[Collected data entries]
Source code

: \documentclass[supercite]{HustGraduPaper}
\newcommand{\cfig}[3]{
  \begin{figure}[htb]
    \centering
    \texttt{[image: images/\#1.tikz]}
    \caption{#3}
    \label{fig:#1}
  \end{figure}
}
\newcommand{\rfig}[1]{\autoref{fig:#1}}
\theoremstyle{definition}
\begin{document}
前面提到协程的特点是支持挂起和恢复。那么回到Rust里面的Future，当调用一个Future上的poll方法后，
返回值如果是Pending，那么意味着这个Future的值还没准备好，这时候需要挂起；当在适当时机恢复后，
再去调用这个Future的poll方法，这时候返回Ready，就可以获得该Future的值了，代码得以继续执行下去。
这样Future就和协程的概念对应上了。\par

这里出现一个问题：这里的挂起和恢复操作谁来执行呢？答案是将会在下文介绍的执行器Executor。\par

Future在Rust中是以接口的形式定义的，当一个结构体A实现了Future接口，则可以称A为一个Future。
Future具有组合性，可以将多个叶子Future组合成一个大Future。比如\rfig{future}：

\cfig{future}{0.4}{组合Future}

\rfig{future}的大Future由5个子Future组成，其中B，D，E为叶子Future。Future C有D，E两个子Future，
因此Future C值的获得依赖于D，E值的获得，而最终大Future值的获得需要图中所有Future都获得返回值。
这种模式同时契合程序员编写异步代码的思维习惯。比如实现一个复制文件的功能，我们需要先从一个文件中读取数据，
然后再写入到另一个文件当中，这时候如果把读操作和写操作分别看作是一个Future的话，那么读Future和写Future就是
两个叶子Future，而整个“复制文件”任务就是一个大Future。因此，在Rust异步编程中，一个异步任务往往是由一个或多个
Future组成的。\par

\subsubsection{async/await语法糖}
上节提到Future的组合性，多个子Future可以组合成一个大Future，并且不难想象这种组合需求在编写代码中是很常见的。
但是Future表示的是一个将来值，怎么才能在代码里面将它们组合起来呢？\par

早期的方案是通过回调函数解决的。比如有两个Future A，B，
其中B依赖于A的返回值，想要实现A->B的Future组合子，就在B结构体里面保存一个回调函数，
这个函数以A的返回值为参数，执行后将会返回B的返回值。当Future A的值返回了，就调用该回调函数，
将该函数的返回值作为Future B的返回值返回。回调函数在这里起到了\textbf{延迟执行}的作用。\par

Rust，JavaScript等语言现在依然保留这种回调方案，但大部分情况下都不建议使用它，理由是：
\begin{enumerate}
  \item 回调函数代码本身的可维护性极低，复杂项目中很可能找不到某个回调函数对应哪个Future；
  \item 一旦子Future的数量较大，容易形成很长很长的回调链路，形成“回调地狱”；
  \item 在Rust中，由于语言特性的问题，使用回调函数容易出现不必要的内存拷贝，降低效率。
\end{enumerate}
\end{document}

- **Required action**
Say how many lines in the entries above contain the string "begin". Give the number by itself.

- **Exercise answer**
3